I PERSONALLY like sarcastic criticism as a reader and not as a writer, and often enjoy satirical presentations in art forms and in writings. However, I strongly believe that such criticisms should be made to send home useful thoughts and ideas and should not exceed the limit, reaching the stage of personal attack.

Sarcastic criticism should have the characteristic of lightness in terms of meaning and time and should not last long to frame a particular case or community.

I think the most important issue these days is the preparation for women’s driving on the Kingdom’s roads for the first time in its history. The move comes after Custodian of the Two Holy Mosques King Salman lifted the ban on women driving. Relevant authorities have been making necessary arrangements and holding awareness campaigns to help women drive safely.

Unfortunately some people have taken this matter sarcastically and have been publishing messages on social networking sites, giving a wrong message. Most people have taken it in bad taste as it may discourage women to drive in the Kingdom.

These criticisms support stereotypical opinion about Saudi women as they are ignorant of driving and will not abide by traffic rules and regulations. It also gives the wrong impression that women drivers would become the main reason for road accidents and deaths in the coming days. This approach, even if unintentional, will have a negative impact on women in the long run.

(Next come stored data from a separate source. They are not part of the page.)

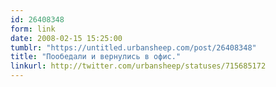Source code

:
 ```yaml
---
id: 26408348
form: link
date: 2008-02-15 15:25:00
tumblr: "https://untitled.urbansheep.com/post/26408348"
title: "Пообедали и вернулись в офис."
linkurl: http://twitter.com/urbansheep/statuses/715685172
---
```


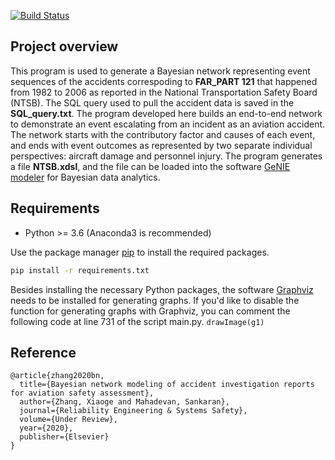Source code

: [![Build Status](https://travis-ci.com/travis-ci/travis-web.svg?branch=master)](https://travis-ci.com/travis-ci/travis-web)

## Project overview
This program is used to generate a Bayesian network representing event sequences of the accidents correspoding to **FAR_PART 121** that happened from 1982 to 2006 as reported in the National Transportation Safety Board (NTSB). The SQL query used to pull the accident data is saved in the **SQL_query.txt**. The program developed here builds an end-to-end network to demonstrate an event escalating from an incident as an aviation accident. The network starts with the contributory factor and causes of each event, and ends with event outcomes as represented by two separate individual perspectives: aircraft damage and personnel injury. The program generates a file **NTSB.xdsl**, and the file can be loaded into the software [GeNIE modeler](https://www.bayesfusion.com/genie/) for Bayesian data analytics. 

## Requirements
* Python >= 3.6 (Anaconda3 is recommended)

Use the package manager [pip](https://pip.pypa.io/en/stable/) to install the required packages.

```bash
pip install -r requirements.txt
```

Besides installing the necessary Python packages, the software [Graphviz](https://graphviz.org/) needs to be installed for generating graphs. If you'd like to disable the function for generating graphs with Graphviz, you can comment the following code at line 731 of the script main.py.
`drawImage(g1)`

## Reference
```
@article{zhang2020bn,
  title={Bayesian network modeling of accident investigation reports for aviation safety assessment},
  author={Zhang, Xiaoge and Mahadevan, Sankaran},
  journal={Reliability Engineering & Systems Safety},
  volume={Under Review},
  year={2020},
  publisher={Elsevier}
}
```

A recent Norwegian study has revealed that women are less likely to be distracted while driving than men. At the same time young male motorists are more at risk of being distracted behind the wheel due to different reasons including rash driving.

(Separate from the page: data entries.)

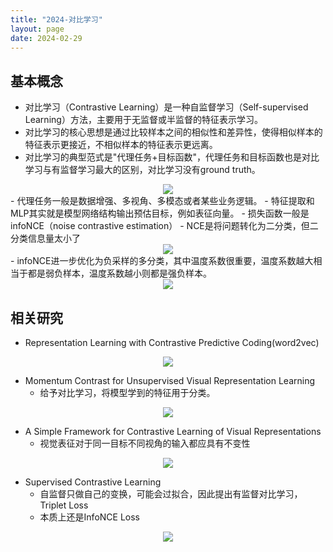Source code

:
 ```yaml
---
title: "2024-对比学习"
layout: page
date: 2024-02-29
---
```


## 基本概念

- 对比学习（Contrastive Learning）是一种自监督学习（Self-supervised Learning）方法，主要用于无监督或半监督的特征表示学习。
- 对比学习的核心思想是通过比较样本之间的相似性和差异性，使得相似样本的特征表示更接近，不相似样本的特征表示更远离。
- 对比学习的典型范式是"代理任务+目标函数"，代理任务和目标函数也是对比学习与有监督学习最大的区别，对比学习没有ground truth。
<div style="text-align: center"><img src="/wiki/attach/images/Contrastive-01.png" style="max-width:600px"></div>
    - 代理任务一般是数据增强、多视角、多模态或者某些业务逻辑。
    - 特征提取和MLP其实就是模型网络结构输出预估目标，例如表征向量。
    - 损失函数一般是infoNCE（noise contrastive estimation）
        - NCE是将问题转化为二分类，但二分类信息量太小了
<div style="text-align: center"><img src="/wiki/attach/images/Contrastive-02.png" style="max-width:600px"></div>
        - infoNCE进一步优化为负采样的多分类，其中温度系数很重要，温度系数越大相当于都是弱负样本，温度系数越小则都是强负样本。
<div style="text-align: center"><img src="/wiki/attach/images/Contrastive-03.png" style="max-width:400px"></div>


## 相关研究

- Representation Learning with Contrastive Predictive Coding(word2vec)
<div style="text-align: center"><img src="/wiki/attach/images/Contrastive-04.png" style="max-width:600px"></div>

- Momentum Contrast for Unsupervised Visual Representation Learning
    - 给予对比学习，将模型学到的特征用于分类。
<div style="text-align: center"><img src="/wiki/attach/images/Contrastive-05.png" style="max-width:600px"></div>


- A Simple Framework for Contrastive Learning of Visual Representations
    - 视觉表征对于同一目标不同视角的输入都应具有不变性
<div style="text-align: center"><img src="/wiki/attach/images/Contrastive-06.png" style="max-width:600px"></div>

- Supervised Contrastive Learning
    - 自监督只做自己的变换，可能会过拟合，因此提出有监督对比学习，Triplet Loss
    - 本质上还是InfoNCE Loss
<div style="text-align: center"><img src="/wiki/attach/images/Contrastive-07.png" style="max-width:600px"></div>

Researchers surveyed 1,100 high-school students and 617 adults in the first study of how drivers' personal traits are linked to distraction.

“I found that young men were among the most likely to report distraction,” said researcher Ole Johansson. “Others more prone to distraction include those who drive often, and those with neurotic and extroverted personalities.”

Johansson said the findings, published in the journal Frontiers in Psychology, suggests “tailored interventions” should be used to reduce driver distraction among at-risk groups.

Previous studies have found that being distracted for just two seconds dramatically increases the risk of crashing. More than a million people are killed in road accidents across the world each year, according to the World Health Organization.

The study showed that 12 percent of road accidents occur as a result of negligence and mistakes of drivers, including the use of smart phones while driving and listening to car radio as they have been considered major distractions for drivers.

Male motorists should know these scientific studies to stop making false claims that women cannot become professional drivers. I wanted to highlight this issue before such wanton criticisms cause irreparable damage to the community of women drivers and reduce its future negative impacts and implications.

At the same time, I do not agree with women’s claims that the lifting of ban on women driving was a big victory for them over men. Although a few men have prevented their women from driving due to ideological and social reasons, we should not take the lifting of ban as an opportunity to attack men.

We should understand that the relationship between women and men is based on cooperation and integration. Any confrontation between them would not benefit either side nor would it benefit the community and the nation. Moreover, it would not contribute to the wider nation-building process.

We have to cross the ocean in this ship of nation to reach our destinations together without internal conflicts. Both men and women should march together under the national flag to achieve greater progress and prosperity.